H. R. 5408
- Long title: To accelerate workplace time-to-contract under the National Labor Relations Act.
- Nicknames: Faster Labor Contracts Act
- Number of co-sponsors: 110

Legislative history
- Introduced in the House of Representatives by Donald Norcross (D–NJ) and Pete Stauber (R–MN) on September 16, 2025;

= Faster Labor Contracts Act =

The Faster Labor Contracts Act (FLCA) is a proposed act of the United States Congress introduced in September 2025 that would mandate employers engage in contract negotiations with labor unions within ten days of a union's request to negotiate. If an employer and union do not come to an agreement within 90 days, the act requires mediation, and if mediation does not result in a contract, an arbitration board would set initial contract terms.

== Background ==
The bill would amend the National Labor Relations Act, which did not set a time deadline for contract negotiations.
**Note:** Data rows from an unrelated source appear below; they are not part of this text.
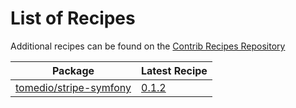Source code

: # List of Recipes

Additional recipes can be found on the [Contrib Recipes Repository](https://github.com/symfony/recipes-contrib/blob/flex/main/RECIPES.md)

| Package | Latest Recipe |
| --- | --- |
| [tomedio/stripe-symfony](https://packagist.org/packages/tomedio/stripe-symfony) | [0.1.2](tomedio/stripe-symfony/0.1.2) |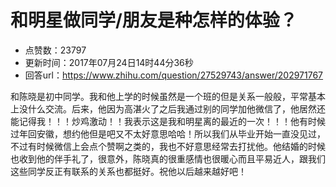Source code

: # 和明星做同学/朋友是种怎样的体验？
- 点赞数：23797
- 更新时间：2017年07月24日14时44分36秒
- 回答url：https://www.zhihu.com/question/27529743/answer/202971767
<body>
 <p data-pid="WGiWnqSr">和陈晓是初中同学。我和他上学的时候虽然是一个班的但是关系一般般，平常基本上没什么交流。后来，他因为高湛火了之后我通过别的同学加他微信了，他居然还能记得我！！！炒鸡激动！！我表示这是我和明星离的最近的一次！！！他有时候过年回安徽，想约他但是吧又不太好意思哈哈！所以我们从毕业开始一直没见过，不过有时候微信上会点个赞啊之类的，我也不好意思经常去打扰他。他结婚的时候也收到他的伴手礼了，很意外，陈晓真的很重感情也很暖心而且平易近人，跟我们这些同学反正有联系的关系也都挺好。祝他以后越来越好吧！</p>
</body>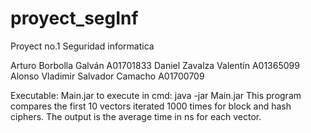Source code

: # proyect_segInf
Proyect no.1
Seguridad informatica

Arturo Borbolla Galván A01701833
Daniel Zavalza Valentín A01365099
Alonso Vladimir Salvador Camacho A01700709

Executable: Main.jar
to execute in cmd:
  java -jar Main.jar
This program compares the first 10 vectors iterated 1000 times for block and hash ciphers.
The output is the average time in ns for each vector.
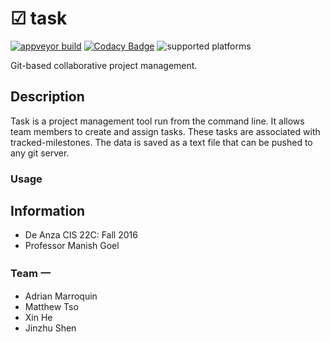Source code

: # ☑ task 
[![appveyor build](https://ci.appveyor.com/api/projects/status/rtl31pwna7xxcypb?svg=true)](https://ci.appveyor.com/project/mtso/task)
[![Codacy Badge](https://api.codacy.com/project/badge/Grade/56dc60ece47849829b1023582813d830)](https://www.codacy.com/app/mtso/task?utm_source=github.com&amp;utm_medium=referral&amp;utm_content=mtso/task&amp;utm_campaign=Badge_Grade)
![supported platforms](https://img.shields.io/badge/platforms-win32-lightgray.svg)

Git-based collaborative project management.

## Description

Task is a project management tool run from the command line. 
It allows team members to create and assign tasks. These
tasks are associated with tracked-milestones. The data is
saved as a text file that can be pushed to any git server.

### Usage

## Information

- De Anza CIS 22C: Fall 2016
- Professor Manish Goel

### Team 一

- Adrian Marroquin
- Matthew Tso
- Xin He
- Jinzhu Shen
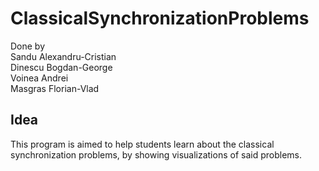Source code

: # ClassicalSynchronizationProblems
Done by </br>Sandu Alexandru-Cristian</br>
Dinescu Bogdan-George</br>
Voinea Andrei</br>
Masgras Florian-Vlad</br>

## Idea
This program is aimed to help students learn about the classical synchronization problems, by showing visualizations of said problems.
Labor negotiations typically take over a year to finalize first contracts in the United States. Union advocates often argue negotiation periods should be shorter. Employers often oppose faster contract legislation. Senator Josh Hawley wrote the bill in response to a 1,400+ day contract negotiation between Amazon employees and their employer.

=== PRO Act ===
The main legislative provision in the Fair Labor Contracts Act was initially a part of the Protecting the Right to Organize Act, which had been passed by the House in 2021.

== Legislative history ==
The FLCA passed the House on June 9, 2026 after reaching the floor via a discharge petition. The petition was signed by 211 Democrats with the support of Republican representatives Don Bacon, Riley Moore, and Nick LaRota. The House bill passed with unanimous Democratic support and support from 20 Republicans. The bill has advanced to the Senate for consideration. The FLCA has support from Democratic senators Gary Peters, Cory Booker, and Jeff Merkley, as well as Republican senators Josh Hawley, Roger Marshall, and Bernie Moreno.

== Response ==
The bill was endorsed by the Teamsters. Teamsters president Sean O'Brien described the bill as "one of the most consequential labor bills to come before Congress in generations".

The CHRO Association, a large United States HR firm opposed the bill, calling it "draconian" and criticized the concept of a government arbitrator writing a contract for unions and employers. The US Chamber of Commerce opposes the bill.